CONCENTRAZIONI E TRANSIZIONE GREEN – IL MODELLO CHE VERRÀ
I fattori ambientali sono ora spesso un elemento trainante della strategia di fusioni e acquisizioni. Nella maggior parte dei settori, un profilo ecologico scadente può avere un grave impatto sulle decisioni di investimento, la reputazione e la solidità di un intero portafoglio aziendale, riducendo, da ultimo, le possibilità di ritorni finanziari.
Tale considerazione procede di pari passo con l’importanza e gli obiettivi posti dal Green Deal europeo del 2019, a mezzo del quale l’intera comunità europea si è prefissata il raggiungimento della cd. “quota zero” nelle emissioni di CO2 per il 2050.
Tra i vari settori coinvolti in questo processo, la Commissione europea si è mossa immediatamente anche con riferimento a quello della concorrenza al fine di assicurarsi che la normativa antitrust giochi la sua parte nella realizzazione degli ambiziosi obiettivi proposti in tema di sostenibilità ambientale.
Lo scorso anno, la Commissione ha infatti aperto una consultazione pubblica rivolta ai soggetti interessati, per poi esprimere formalmente la propria opinione tramite un position paper ad interim (il Competition Policy Brief del settembre 2021).
Sebbene il processo di confronto con gli stakeholders sia in fase di continuo aggiornamento, il citato paper ha posto le basi per le necessarie riforme (anche in tema di enforcement) che dovranno essere applicate nei prossimi anni nelle tre aree principali in cui si dirama il diritto della concorrenza (id est l’antitrust in senso stretto, gli aiuti di stato e le concentrazioni) al fine di garantire una rapida ed efficace transizione verso modelli economici eco-sostenibili. La Commissione ritiene che rendere i mercati aperti, competitivi e innovativi costituisca un driver“fondamentale” per il raggiungimento degli scopi prefissati in ambito ambientale dal Green Deal.

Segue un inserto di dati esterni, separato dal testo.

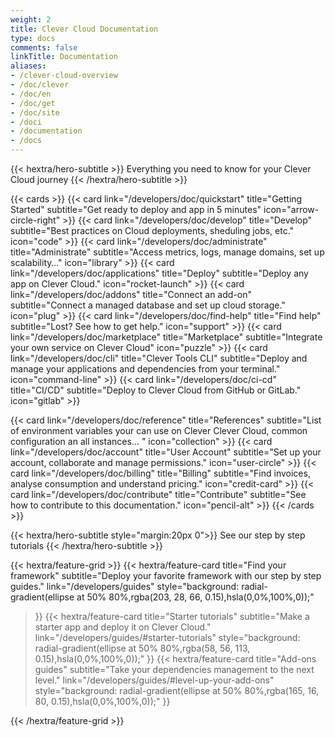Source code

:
 ```yaml
---
weight: 2
title: Clever Cloud Documentation
type: docs
comments: false
linkTitle: Documentation
aliases:
- /clever-cloud-overview
- /doc/clever
- /doc/en
- /doc/get
- /doc/site
- /doci
- /documentation
- /docs
---
```


{{< hextra/hero-subtitle >}}
  Everything you need to know for your Clever Cloud journey
{{< /hextra/hero-subtitle >}}

{{< cards >}}
  {{< card link="/developers/doc/quickstart" title="Getting Started" subtitle="Get ready to deploy and app in 5 minutes" icon="arrow-circle-right" >}}
  {{< card link="/developers/doc/develop" title="Develop" subtitle="Best practices on Cloud deployments, sheduling jobs, etc." icon="code" >}}
  {{< card link="/developers/doc/administrate" title="Administrate" subtitle="Access metrics, logs, manage domains, set up scalability…" icon="library" >}}
  {{< card link="/developers/doc/applications" title="Deploy" subtitle="Deploy any app on Clever Cloud." icon="rocket-launch" >}}
   {{< card link="/developers/doc/addons" title="Connect an add-on" subtitle="Connect a managed database and set up cloud storage." icon="plug" >}}
  {{< card link="/developers/doc/find-help" title="Find help" subtitle="Lost? See how to get help." icon="support" >}}
  {{< card link="/developers/doc/marketplace" title="Marketplace" subtitle="Integrate your own service on Clever Cloud" icon="puzzle" >}}
  {{< card link="/developers/doc/cli" title="Clever Tools CLI" subtitle="Deploy and manage your applications and dependencies from your terminal." icon="command-line" >}}
  {{< card link="/developers/doc/ci-cd" title="CI/CD" subtitle="Deploy to Clever Cloud from GitHub or GitLab." icon="gitlab" >}}

  {{< card link="/developers/doc/reference" title="References" subtitle="List of environment variables your can use on Clever Clever Cloud, common configuration an all instances… " icon="collection" >}}
  {{< card link="/developers/doc/account" title="User Account" subtitle="Set up your account, collaborate and manage permissions." icon="user-circle" >}}
  {{< card link="/developers/doc/billing" title="Billing" subtitle="Find invoices, analyse consumption and understand pricing." icon="credit-card" >}}
  {{< card link="/developers/doc/contribute" title="Contribute" subtitle="See how to contribute to this documentation." icon="pencil-alt" >}}
{{< /cards >}}

{{< hextra/hero-subtitle style="margin:20px 0">}}
  See our step by step tutorials
{{< /hextra/hero-subtitle >}}

{{< hextra/feature-grid >}}
  {{< hextra/feature-card
    title="Find your framework"
    subtitle="Deploy your favorite framework with our step by step guides."
    link="/developers/guides"
    style="background: radial-gradient(ellipse at 50% 80%,rgba(203, 28, 66, 0.15),hsla(0,0%,100%,0));"
  >}}
  {{< hextra/feature-card
    title="Starter tutorials"
    subtitle="Make a starter app and deploy it on Clever Cloud."
    link="/developers/guides/#starter-tutorials"
    style="background: radial-gradient(ellipse at 50% 80%,rgba(58, 56, 113, 0.15),hsla(0,0%,100%,0));"
  >}}
  {{< hextra/feature-card
    title="Add-ons guides"
    subtitle="Take your dependencies management to the next level."
    link="/developers/guides/#level-up-your-add-ons"
    style="background: radial-gradient(ellipse at 50% 80%,rgba(165, 16, 80, 0.15),hsla(0,0%,100%,0));"
  >}}

{{< /hextra/feature-grid >}}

Per quanto riguarda le concentrazioni, la Commissione, basandosi anche sul feedback ricevuto dalle consultazioni avviate, sottolinea che il suo procedimento di review delle transazioni terrà maggiormente in considerazione le preferenze dei consumatori per i prodotti green e favorirà l’utilizzo dell’art. 22 del regolamento n. 139/2004 (European Merger Regulation). Nell’incoraggiare la fruizione di tale disposizione normativa (che prevede il cd. meccanismo di “referral” tra Stati Membri e Commissione), viene sottolineata non solo la rilevanza del formarsi di una prassi “centralizzata” che eviti possibili divergenze nella gestione del problema tra le varie autorità della concorrenza nazionali, ma anche l’importanza di rimediare a problemi legati a vuoti di enforcement nelle acquisizioni di nuovi competitors che potrebbero portare a una perdita di innovazione, ad esempio (e soprattutto), nelle aree della sostenibilità (cd. “killer acquisitions”).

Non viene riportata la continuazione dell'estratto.